Insomma, il passaggio alla difesa a tre tanto auspicato dai siti che si occupano di cose romaniste non aiuterebbe solo la Roma ma anche Danso, a patto però che non si scambi il cambio di modulo per la panacea di tutti i mali. Più che di una nuova disposizione geometrica, la Roma infatti sembra aver bisogno di idee su come ruotare i propri giocatori, uscire in maniera pulita dalla difesa, creare occasioni da gol, difendersi. Concetti, cioè, che permettano ai giocatori di sapere cosa fare e quando farlo, che poi è uno dei motivi che hanno fatto sentire Danso a casa a Lens, oltre al calore dei tifosi che di sicuro a Roma non gli mancherà. Il centrale austriaco con ogni probabilità farà coppia con Gianluca Mancini, nella cui traiettoria a Roma forse si possono leggere i rischi e le opportunità anche del futuro di Danso. Anche Mancini, infatti, arrivò a Roma come un centrale che sembrava più abile con la palla che senza, molto utile per saltare la pressione avversaria in conduzione, e con un buon destro per la ricerca della linea di passaggio. Di quel giocatore, a Roma, abbiamo visto però molto poco, la maggior parte in quel breve periodo in cui Paulo Fonseca lo adattò a mediano facendoci vedere una visione di gioco niente male. Per il resto, però, Mancini è stato costretto a cavarsela da solo, giocando sui propri limiti invece di nasconderli, compensandoli con la violenza e l’astuzia nell’uno contro uno.

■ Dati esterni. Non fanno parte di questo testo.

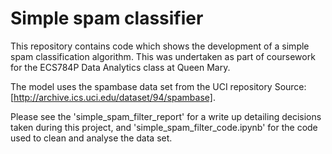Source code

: # Simple spam classifier

This repository contains code which shows the development of a simple spam classification algorithm. This was undertaken as part of coursework for the ECS784P Data Analytics class at Queen Mary.

The model uses the spambase data set from the UCI repository Source: [http://archive.ics.uci.edu/dataset/94/spambase].

Please see the 'simple_spam_filter_report' for a write up detailing decisions taken during this project, and 'simple_spam_filter_code.ipynb' for the code used to clean and analyse the data set.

Per paradosso, il centrale italiano ha passato così tanto tempo a sbattere sui propri limiti che oggi può dire di averli in parte superati, trasfigurandosi in un difensore molto abile nell'uno contro uno, e in generale più a suo agio senza palla. Se le cose non dovessero cambiare nel prossimo futuro, con Danso potrebbe avvenire lo stesso, e magari l'enorme talento a sua disposizione lo aiuterà lo stesso a diventare ugualmente un difensore esaltante. Certo, sarebbe un grosso peccato perdere tutto quello che ci ha fatto vedere fino ad adesso, anche perché alla Roma tornerebbe molto utile.